> **INPUT DATA**:
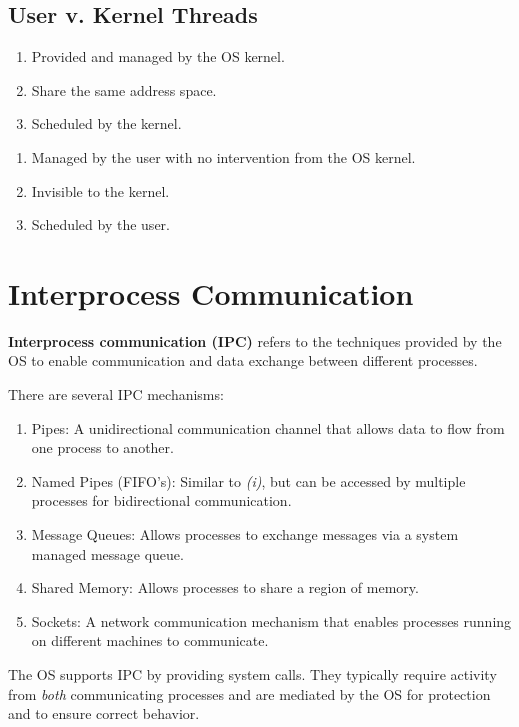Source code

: \documentclass{report}
\newcommand{\definitionBegin}[1]{\begin{tcolorbox}[title={Definition: #1}]}
\newcommand{\definitionEnd}{\end{tcolorbox}}
\begin{document}
\section{User v. Kernel Threads}
\begin{tcbraster}[raster columns=2, raster equal height, raster force size=false]
  \begin{tcolorbox}[colback=teal!5!white,colframe=black!75!teal,title=Kernel]
    \begin{enumerate}[label=\textit{(\roman*)}]
    \item Provided and managed by the OS kernel.
    \item Share the same address space.
    \item Scheduled by the kernel.
    \end{enumerate}
  \end{tcolorbox}
  \begin{tcolorbox}[colback=yellow!5!white,colframe=black!75!yellow,title=User]
    \begin{enumerate}[label=\textit{(\roman*)}]
    \item Managed by the user with no intervention from the OS kernel.
    \item Invisible to the kernel.
    \item Scheduled by the user.
    \end{enumerate}
  \end{tcolorbox}
\end{tcbraster}





\chapter{Interprocess Communication}
\definitionBegin{Interprocess Communication}
\textbf{Interprocess communication (IPC)} refers to the techniques provided by the OS to enable
communication and data exchange between different processes.
\definitionEnd

There are several IPC mechanisms:

\begin{enumerate}[label=\textit{(\roman*)}]
\item Pipes: A unidirectional communication channel that allows data to flow from one process
  to another.
\item Named Pipes (FIFO's): Similar to \textit{(i)}, but can be accessed by multiple processes for
  bidirectional communication.
\item Message Queues: Allows processes to exchange messages via a system managed message queue.
\item Shared Memory: Allows processes to share a region of memory.
\item Sockets: A network communication mechanism that enables processes running on different
  machines to communicate.
\end{enumerate}
The OS supports IPC by providing system calls. They typically require activity from \textit{both}
communicating processes and are mediated by the OS for protection and to ensure correct behavior.
\end{document}
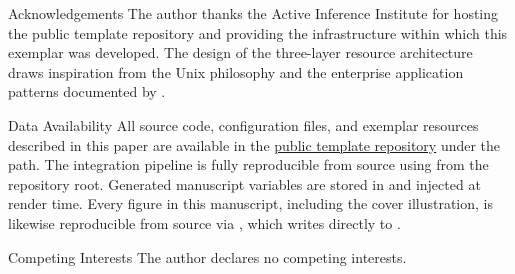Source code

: \documentclass[
  ignorenonframetext,
]{beamer}
\begin{document}
\begin{frame}[allowframebreaks]{Acknowledgements}
\protect{}\label{acknowledgements}
The author thanks the Active Inference Institute for hosting the public
template repository and providing the infrastructure within which this
exemplar was developed. The design of the three-layer resource
architecture draws inspiration from the Unix philosophy
 and the enterprise application patterns documented
by .
\end{frame}

\begin{frame}{Data Availability}
\protect{}\label{data-availability}
All source code, configuration files, and exemplar resources described
in this paper are available in the
\href{https://github.com/docxology/template}{public template repository}
under the 
path. The integration pipeline is fully reproducible from source using
from the repository root. Generated manuscript variables are stored in
 and injected at render
time. Every figure in this manuscript, including the cover illustration,
is likewise reproducible from source via
,
which writes directly to .
\end{frame}

\begin{frame}[allowframebreaks]{Competing Interests}
\protect{}\label{competing-interests}
The author declares no competing interests.
\end{frame}
\end{document}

> **EXERCISE BRIEF**:
Set out every line from the material that contains the string "Pipes".

> **WORKED SOLUTION**:
\item Pipes: A unidirectional communication channel that allows data to flow from one process
\item Named Pipes (FIFO's): Similar to \textit{(i)}, but can be accessed by multiple processes for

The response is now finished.